A trinomial tree model based on the delay real option is developed to evaluate the carbon capture and storage (CCS) retrofitting investment for existing coal-fired power plants in the context of the 45Q tax credit. The uncertainties regarding the carbon price, the CCS retrofitting investment cost, the operation and maintenance (O&M) cost, the CCS investment subsidy scenarios, and the allocation ratio of the carbon dioxide (CO2) storage subsidy between the coal-fired power plants and CO2 storage enterprises are taken into consideration.
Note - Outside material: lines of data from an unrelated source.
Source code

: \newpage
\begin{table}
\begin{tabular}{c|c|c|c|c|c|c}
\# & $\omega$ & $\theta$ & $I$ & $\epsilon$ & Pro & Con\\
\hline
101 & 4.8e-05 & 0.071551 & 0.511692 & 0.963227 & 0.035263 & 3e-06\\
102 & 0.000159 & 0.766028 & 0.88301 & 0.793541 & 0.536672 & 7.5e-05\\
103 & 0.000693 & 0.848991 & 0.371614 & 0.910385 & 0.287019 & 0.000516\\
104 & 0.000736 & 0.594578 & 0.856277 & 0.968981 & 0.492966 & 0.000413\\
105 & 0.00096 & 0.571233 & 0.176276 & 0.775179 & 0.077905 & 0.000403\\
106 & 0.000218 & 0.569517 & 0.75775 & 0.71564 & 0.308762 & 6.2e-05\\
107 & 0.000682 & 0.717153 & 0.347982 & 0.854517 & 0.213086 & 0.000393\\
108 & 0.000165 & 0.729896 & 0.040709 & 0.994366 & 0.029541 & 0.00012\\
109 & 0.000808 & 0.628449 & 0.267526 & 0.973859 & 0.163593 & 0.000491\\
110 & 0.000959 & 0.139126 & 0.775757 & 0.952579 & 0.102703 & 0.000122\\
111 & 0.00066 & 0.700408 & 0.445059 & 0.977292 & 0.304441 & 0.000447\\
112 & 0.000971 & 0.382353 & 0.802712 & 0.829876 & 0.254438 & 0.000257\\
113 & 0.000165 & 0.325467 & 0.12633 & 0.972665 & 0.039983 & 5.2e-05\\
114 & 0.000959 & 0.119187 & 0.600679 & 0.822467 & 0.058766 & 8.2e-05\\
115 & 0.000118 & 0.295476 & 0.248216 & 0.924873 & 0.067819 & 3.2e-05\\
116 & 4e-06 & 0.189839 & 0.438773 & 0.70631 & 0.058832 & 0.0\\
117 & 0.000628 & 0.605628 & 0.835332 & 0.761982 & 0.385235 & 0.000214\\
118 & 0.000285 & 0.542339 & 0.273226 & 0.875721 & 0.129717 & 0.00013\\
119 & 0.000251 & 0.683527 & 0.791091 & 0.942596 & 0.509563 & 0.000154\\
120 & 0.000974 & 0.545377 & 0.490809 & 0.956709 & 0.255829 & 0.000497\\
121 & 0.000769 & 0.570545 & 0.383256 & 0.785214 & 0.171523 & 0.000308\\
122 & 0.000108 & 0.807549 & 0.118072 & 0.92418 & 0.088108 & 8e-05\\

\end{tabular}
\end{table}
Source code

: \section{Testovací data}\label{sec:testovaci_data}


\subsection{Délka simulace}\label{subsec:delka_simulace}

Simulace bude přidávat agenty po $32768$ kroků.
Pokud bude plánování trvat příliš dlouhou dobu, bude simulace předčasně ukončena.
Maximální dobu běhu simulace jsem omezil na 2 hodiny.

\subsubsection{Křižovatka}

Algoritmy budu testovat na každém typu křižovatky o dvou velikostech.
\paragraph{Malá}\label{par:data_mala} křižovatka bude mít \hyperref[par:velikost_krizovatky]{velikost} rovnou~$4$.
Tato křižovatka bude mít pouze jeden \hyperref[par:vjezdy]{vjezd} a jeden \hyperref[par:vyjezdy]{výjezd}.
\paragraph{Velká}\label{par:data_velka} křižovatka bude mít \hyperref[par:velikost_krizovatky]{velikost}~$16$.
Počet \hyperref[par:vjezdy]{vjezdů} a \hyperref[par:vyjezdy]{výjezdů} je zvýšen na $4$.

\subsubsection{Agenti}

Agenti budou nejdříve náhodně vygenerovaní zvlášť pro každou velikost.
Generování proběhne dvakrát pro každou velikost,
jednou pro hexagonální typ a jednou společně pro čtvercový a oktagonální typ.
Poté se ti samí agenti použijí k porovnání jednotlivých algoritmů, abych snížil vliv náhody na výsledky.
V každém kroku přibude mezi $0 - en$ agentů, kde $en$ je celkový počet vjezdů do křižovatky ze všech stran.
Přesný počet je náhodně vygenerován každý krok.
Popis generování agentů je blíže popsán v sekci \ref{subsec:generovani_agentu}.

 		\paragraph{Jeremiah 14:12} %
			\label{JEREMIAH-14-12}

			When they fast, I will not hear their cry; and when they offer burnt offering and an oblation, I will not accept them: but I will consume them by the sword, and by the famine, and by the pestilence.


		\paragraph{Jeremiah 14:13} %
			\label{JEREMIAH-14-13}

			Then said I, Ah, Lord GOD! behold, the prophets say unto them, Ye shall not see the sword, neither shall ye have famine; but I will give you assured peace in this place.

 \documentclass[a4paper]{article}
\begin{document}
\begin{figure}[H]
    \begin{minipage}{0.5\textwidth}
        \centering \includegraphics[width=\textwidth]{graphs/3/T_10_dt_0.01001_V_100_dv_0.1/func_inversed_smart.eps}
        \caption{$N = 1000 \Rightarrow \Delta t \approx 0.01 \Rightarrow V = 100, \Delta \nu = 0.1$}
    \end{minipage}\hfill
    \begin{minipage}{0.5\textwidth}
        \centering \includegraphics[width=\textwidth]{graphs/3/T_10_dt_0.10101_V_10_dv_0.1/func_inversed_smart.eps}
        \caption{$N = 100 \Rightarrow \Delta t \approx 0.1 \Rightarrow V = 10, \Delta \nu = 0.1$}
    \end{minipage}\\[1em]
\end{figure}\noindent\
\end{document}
The results show that if the allocation ratio of the CO2 storage subsidy for coal-fired power plants is zero, the full government subsidy for the initial CCS investment cost and clean electricity tariff (0.015 CNY/kWh) are not sufficiently attractive for the coal-fired power plants to invest in CCS and the critical allocation ratio is 17.8% in this case. The critical allocation ratio increases to 26.4% if the government subsidy for the initial CCS investment cost is zero. Moreover, if the government subsidy for the initial CCS investment cost and clean electricity tariff are both canceled, the coal-fired power plants need to receive at least 33.3% of the CO2 storage subsidy to invest in CCS. The results provide theoretical support for the decision-making regarding CCS retrofitting investment and CCS subsidy policy-making.